● **Task to carry out**
Scan the material below for every line with the string "relationships", and copy those lines.
== Segment start ==
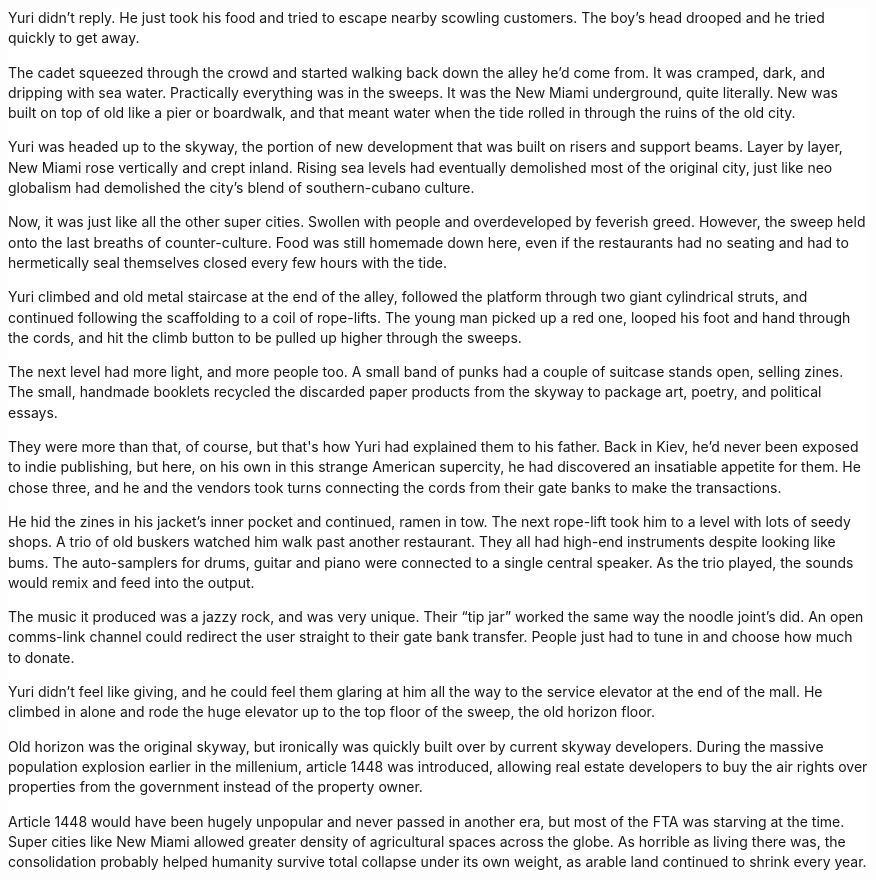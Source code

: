 Yuri didn’t reply. He just took his food and tried to escape nearby scowling customers. The boy’s head drooped and he tried quickly to get away.

The cadet squeezed through the crowd and started walking back down the alley he’d come from. It was cramped, dark, and dripping with sea water. Practically everything was in the sweeps. It was the New Miami underground, quite literally. New was built on top of old like a pier or boardwalk, and that meant water when the tide rolled in through the ruins of the old city.

Yuri was headed up to the skyway, the portion of new development that was built on risers and support beams. Layer by layer, New Miami rose vertically and crept inland. Rising sea levels had eventually demolished most of the original city, just like neo globalism had demolished the city’s blend of southern-cubano culture.

Now, it was just like all the other super cities. Swollen with people and overdeveloped by feverish greed. However, the sweep held onto the last breaths of counter-culture. Food was still homemade down here, even if the restaurants had no seating and had to hermetically seal themselves closed every few hours with the tide.

Yuri climbed and old metal staircase at the end of the alley, followed the platform through two giant cylindrical struts, and continued following the scaffolding to a coil of rope-lifts. The young man picked up a red one, looped his foot and hand through the cords, and hit the climb button to be pulled up higher through the sweeps.

The next level had more light, and more people too. A small band of punks had a couple of suitcase stands open, selling zines. The small, handmade booklets recycled the discarded paper products from the skyway to package art, poetry, and political essays.

They were more than that, of course, but that's how Yuri had explained them to his father. Back in Kiev, he’d never been exposed to indie publishing, but here, on his own in this strange American supercity, he had discovered an insatiable appetite for them. He chose three, and he and the vendors took turns connecting the cords from their gate banks to make the transactions.

He hid the zines in his jacket’s inner pocket and continued, ramen in tow. The next rope-lift took him to a level with lots of seedy shops. A trio of old buskers watched him walk past another restaurant. They all had high-end instruments despite looking like bums. The auto-samplers for drums, guitar and piano were connected to a single central speaker. As the trio played, the sounds would remix and feed into the output.

The music it produced was a jazzy rock, and was very unique. Their “tip jar” worked the same way the noodle joint’s did. An open comms-link channel could redirect the user straight to their gate bank transfer. People just had to tune in and choose how much to donate.

Yuri didn’t feel like giving, and he could feel them glaring at him all the way to the service elevator at the end of the mall. He climbed in alone and rode the huge elevator up to the top floor of the sweep, the old horizon floor.

Old horizon was the original skyway, but ironically was quickly built over by current skyway developers. During the massive population explosion earlier in the millenium, article 1448 was introduced, allowing real estate developers to buy the air rights over properties from the government instead of the property owner.

Article 1448 would have been hugely unpopular and never passed in another era, but most of the FTA was starving at the time. Super cities like New Miami allowed greater density of agricultural spaces across the globe. As horrible as living there was, the consolidation probably helped humanity survive total collapse under its own weight, as arable land continued to shrink every year.
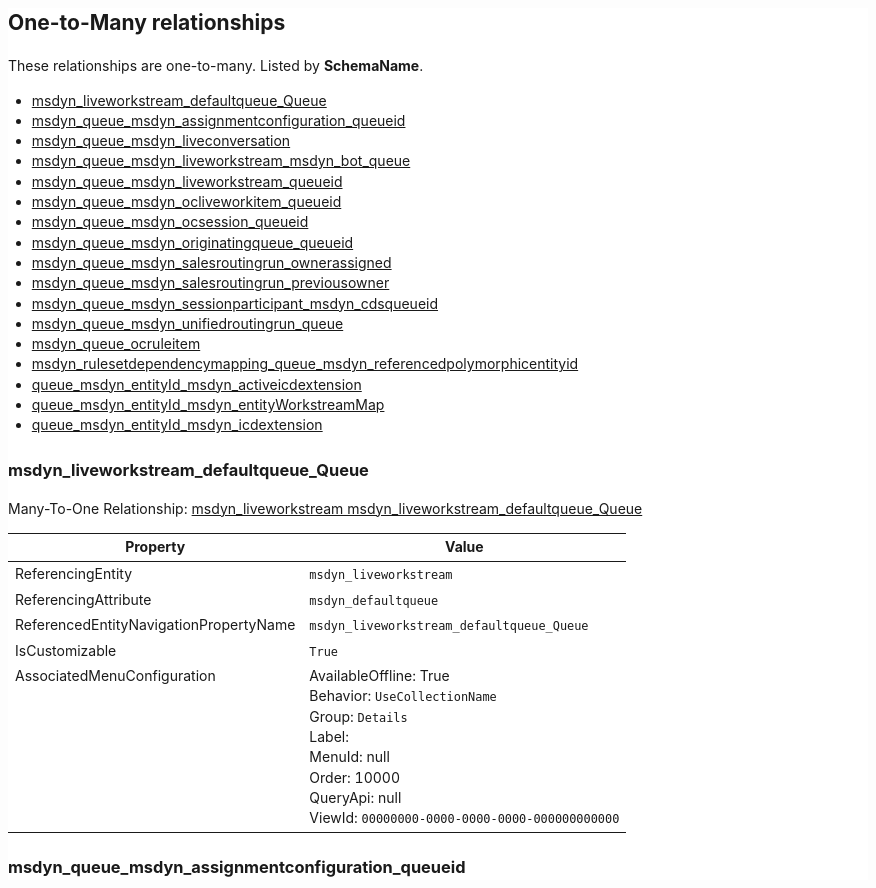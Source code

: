 
## One-to-Many relationships

These relationships are one-to-many. Listed by **SchemaName**.

- [msdyn_liveworkstream_defaultqueue_Queue](#BKMK_msdyn_liveworkstream_defaultqueue_Queue)
- [msdyn_queue_msdyn_assignmentconfiguration_queueid](#BKMK_msdyn_queue_msdyn_assignmentconfiguration_queueid)
- [msdyn_queue_msdyn_liveconversation](#BKMK_msdyn_queue_msdyn_liveconversation)
- [msdyn_queue_msdyn_liveworkstream_msdyn_bot_queue](#BKMK_msdyn_queue_msdyn_liveworkstream_msdyn_bot_queue)
- [msdyn_queue_msdyn_liveworkstream_queueid](#BKMK_msdyn_queue_msdyn_liveworkstream_queueid)
- [msdyn_queue_msdyn_ocliveworkitem_queueid](#BKMK_msdyn_queue_msdyn_ocliveworkitem_queueid)
- [msdyn_queue_msdyn_ocsession_queueid](#BKMK_msdyn_queue_msdyn_ocsession_queueid)
- [msdyn_queue_msdyn_originatingqueue_queueid](#BKMK_msdyn_queue_msdyn_originatingqueue_queueid)
- [msdyn_queue_msdyn_salesroutingrun_ownerassigned](#BKMK_msdyn_queue_msdyn_salesroutingrun_ownerassigned)
- [msdyn_queue_msdyn_salesroutingrun_previousowner](#BKMK_msdyn_queue_msdyn_salesroutingrun_previousowner)
- [msdyn_queue_msdyn_sessionparticipant_msdyn_cdsqueueid](#BKMK_msdyn_queue_msdyn_sessionparticipant_msdyn_cdsqueueid)
- [msdyn_queue_msdyn_unifiedroutingrun_queue](#BKMK_msdyn_queue_msdyn_unifiedroutingrun_queue)
- [msdyn_queue_ocruleitem](#BKMK_msdyn_queue_ocruleitem)
- [msdyn_rulesetdependencymapping_queue_msdyn_referencedpolymorphicentityid](#BKMK_msdyn_rulesetdependencymapping_queue_msdyn_referencedpolymorphicentityid)
- [queue_msdyn_entityId_msdyn_activeicdextension](#BKMK_queue_msdyn_entityId_msdyn_activeicdextension)
- [queue_msdyn_entityId_msdyn_entityWorkstreamMap](#BKMK_queue_msdyn_entityId_msdyn_entityWorkstreamMap)
- [queue_msdyn_entityId_msdyn_icdextension](#BKMK_queue_msdyn_entityId_msdyn_icdextension)

### <a name="BKMK_msdyn_liveworkstream_defaultqueue_Queue"></a> msdyn_liveworkstream_defaultqueue_Queue

Many-To-One Relationship: [msdyn_liveworkstream msdyn_liveworkstream_defaultqueue_Queue](msdyn_liveworkstream.md#BKMK_msdyn_liveworkstream_defaultqueue_Queue)

|Property|Value|
|---|---|
|ReferencingEntity|`msdyn_liveworkstream`|
|ReferencingAttribute|`msdyn_defaultqueue`|
|ReferencedEntityNavigationPropertyName|`msdyn_liveworkstream_defaultqueue_Queue`|
|IsCustomizable|`True`|
|AssociatedMenuConfiguration|AvailableOffline: True<br />Behavior: `UseCollectionName`<br />Group: `Details`<br />Label: <br />MenuId: null<br />Order: 10000<br />QueryApi: null<br />ViewId: `00000000-0000-0000-0000-000000000000`|

### <a name="BKMK_msdyn_queue_msdyn_assignmentconfiguration_queueid"></a> msdyn_queue_msdyn_assignmentconfiguration_queueid
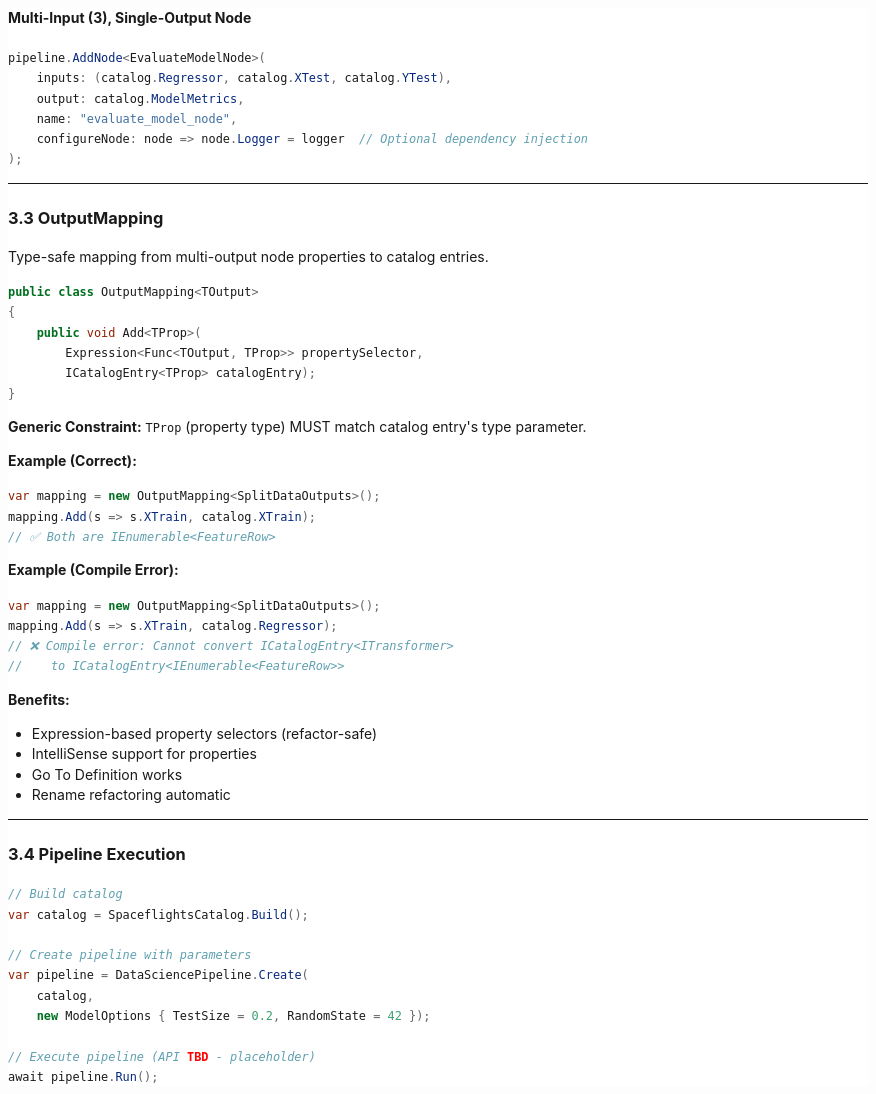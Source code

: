 
#### Multi-Input (3), Single-Output Node

```csharp
pipeline.AddNode<EvaluateModelNode>(
    inputs: (catalog.Regressor, catalog.XTest, catalog.YTest),
    output: catalog.ModelMetrics,
    name: "evaluate_model_node",
    configureNode: node => node.Logger = logger  // Optional dependency injection
);
```

---

### 3.3 OutputMapping<T>

Type-safe mapping from multi-output node properties to catalog entries.

```csharp
public class OutputMapping<TOutput>
{
    public void Add<TProp>(
        Expression<Func<TOutput, TProp>> propertySelector,
        ICatalogEntry<TProp> catalogEntry);
}
```

**Generic Constraint:** `TProp` (property type) MUST match catalog entry's type parameter.

**Example (Correct):**
```csharp
var mapping = new OutputMapping<SplitDataOutputs>();
mapping.Add(s => s.XTrain, catalog.XTrain);  
// ✅ Both are IEnumerable<FeatureRow>
```

**Example (Compile Error):**
```csharp
var mapping = new OutputMapping<SplitDataOutputs>();
mapping.Add(s => s.XTrain, catalog.Regressor);  
// ❌ Compile error: Cannot convert ICatalogEntry<ITransformer> 
//    to ICatalogEntry<IEnumerable<FeatureRow>>
```

**Benefits:**
- Expression-based property selectors (refactor-safe)
- IntelliSense support for properties
- Go To Definition works
- Rename refactoring automatic

---

### 3.4 Pipeline Execution

```csharp
// Build catalog
var catalog = SpaceflightsCatalog.Build();

// Create pipeline with parameters
var pipeline = DataSciencePipeline.Create(
    catalog, 
    new ModelOptions { TestSize = 0.2, RandomState = 42 });

// Execute pipeline (API TBD - placeholder)
await pipeline.Run();
```

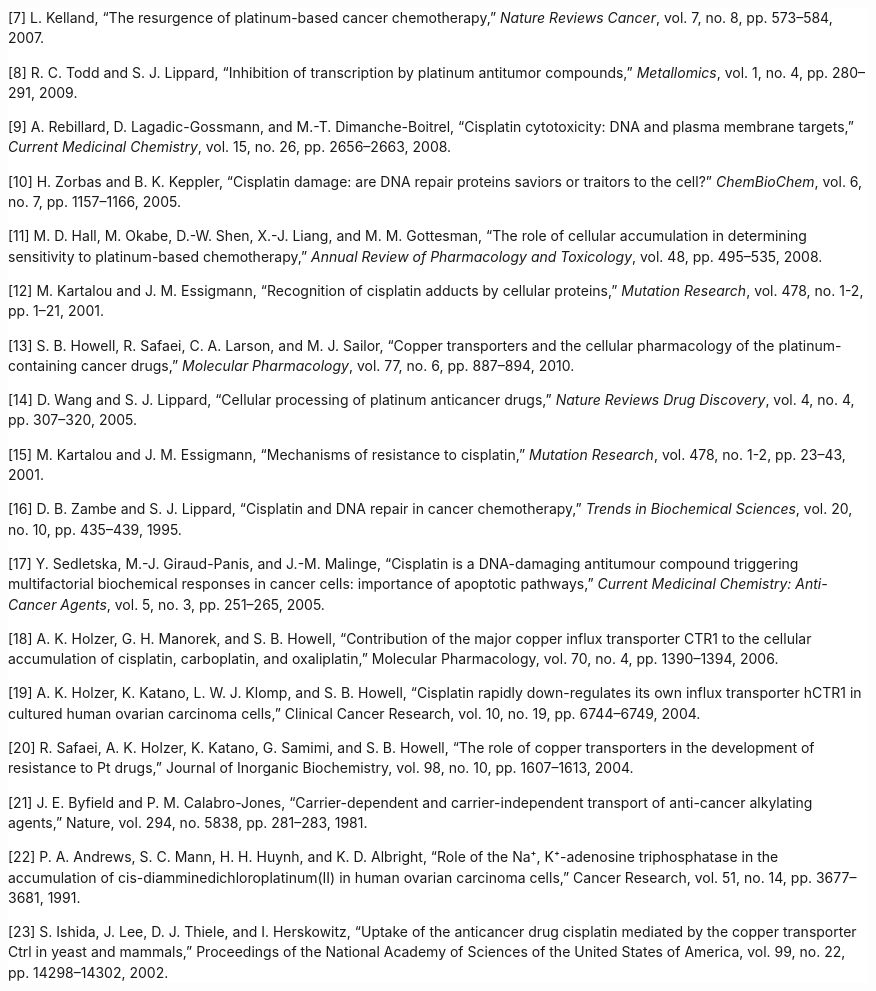 [7] L. Kelland, “The resurgence of platinum-based cancer chemotherapy,” *Nature Reviews Cancer*, vol. 7, no. 8, pp. 573–584, 2007.

[8] R. C. Todd and S. J. Lippard, “Inhibition of transcription by platinum antitumor compounds,” *Metallomics*, vol. 1, no. 4, pp. 280–291, 2009.

[9] A. Rebillard, D. Lagadic-Gossmann, and M.-T. Dimanche-Boitrel, “Cisplatin cytotoxicity: DNA and plasma membrane targets,” *Current Medicinal Chemistry*, vol. 15, no. 26, pp. 2656–2663, 2008.

[10] H. Zorbas and B. K. Keppler, “Cisplatin damage: are DNA repair proteins saviors or traitors to the cell?” *ChemBioChem*, vol. 6, no. 7, pp. 1157–1166, 2005.

[11] M. D. Hall, M. Okabe, D.-W. Shen, X.-J. Liang, and M. M. Gottesman, “The role of cellular accumulation in determining sensitivity to platinum-based chemotherapy,” *Annual Review of Pharmacology and Toxicology*, vol. 48, pp. 495–535, 2008.

[12] M. Kartalou and J. M. Essigmann, “Recognition of cisplatin adducts by cellular proteins,” *Mutation Research*, vol. 478, no. 1-2, pp. 1–21, 2001.

[13] S. B. Howell, R. Safaei, C. A. Larson, and M. J. Sailor, “Copper transporters and the cellular pharmacology of the platinum-containing cancer drugs,” *Molecular Pharmacology*, vol. 77, no. 6, pp. 887–894, 2010.

[14] D. Wang and S. J. Lippard, “Cellular processing of platinum anticancer drugs,” *Nature Reviews Drug Discovery*, vol. 4, no. 4, pp. 307–320, 2005.

[15] M. Kartalou and J. M. Essigmann, “Mechanisms of resistance to cisplatin,” *Mutation Research*, vol. 478, no. 1-2, pp. 23–43, 2001.

[16] D. B. Zambe and S. J. Lippard, “Cisplatin and DNA repair in cancer chemotherapy,” *Trends in Biochemical Sciences*, vol. 20, no. 10, pp. 435–439, 1995.

[17] Y. Sedletska, M.-J. Giraud-Panis, and J.-M. Malinge, “Cisplatin is a DNA-damaging antitumour compound triggering multifactorial biochemical responses in cancer cells: importance of apoptotic pathways,” *Current Medicinal Chemistry: Anti-Cancer Agents*, vol. 5, no. 3, pp. 251–265, 2005.

[18] A. K. Holzer, G. H. Manorek, and S. B. Howell, “Contribution of the major copper influx transporter CTR1 to the cellular accumulation of cisplatin, carboplatin, and oxaliplatin,” Molecular Pharmacology, vol. 70, no. 4, pp. 1390–1394, 2006.

[19] A. K. Holzer, K. Katano, L. W. J. Klomp, and S. B. Howell, “Cisplatin rapidly down-regulates its own influx transporter hCTR1 in cultured human ovarian carcinoma cells,” Clinical Cancer Research, vol. 10, no. 19, pp. 6744–6749, 2004.

[20] R. Safaei, A. K. Holzer, K. Katano, G. Samimi, and S. B. Howell, “The role of copper transporters in the development of resistance to Pt drugs,” Journal of Inorganic Biochemistry, vol. 98, no. 10, pp. 1607–1613, 2004.

[21] J. E. Byfield and P. M. Calabro-Jones, “Carrier-dependent and carrier-independent transport of anti-cancer alkylating agents,” Nature, vol. 294, no. 5838, pp. 281–283, 1981.

[22] P. A. Andrews, S. C. Mann, H. H. Huynh, and K. D. Albright, “Role of the Na⁺, K⁺-adenosine triphosphatase in the accumulation of cis-diamminedichloroplatinum(II) in human ovarian carcinoma cells,” Cancer Research, vol. 51, no. 14, pp. 3677–3681, 1991.

[23] S. Ishida, J. Lee, D. J. Thiele, and I. Herskowitz, “Uptake of the anticancer drug cisplatin mediated by the copper transporter Ctrl in yeast and mammals,” Proceedings of the National Academy of Sciences of the United States of America, vol. 99, no. 22, pp. 14298–14302, 2002.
== Segment end ==
● **Solution below**
## One-to-Many relationships
These relationships are one-to-many. Listed by **SchemaName**.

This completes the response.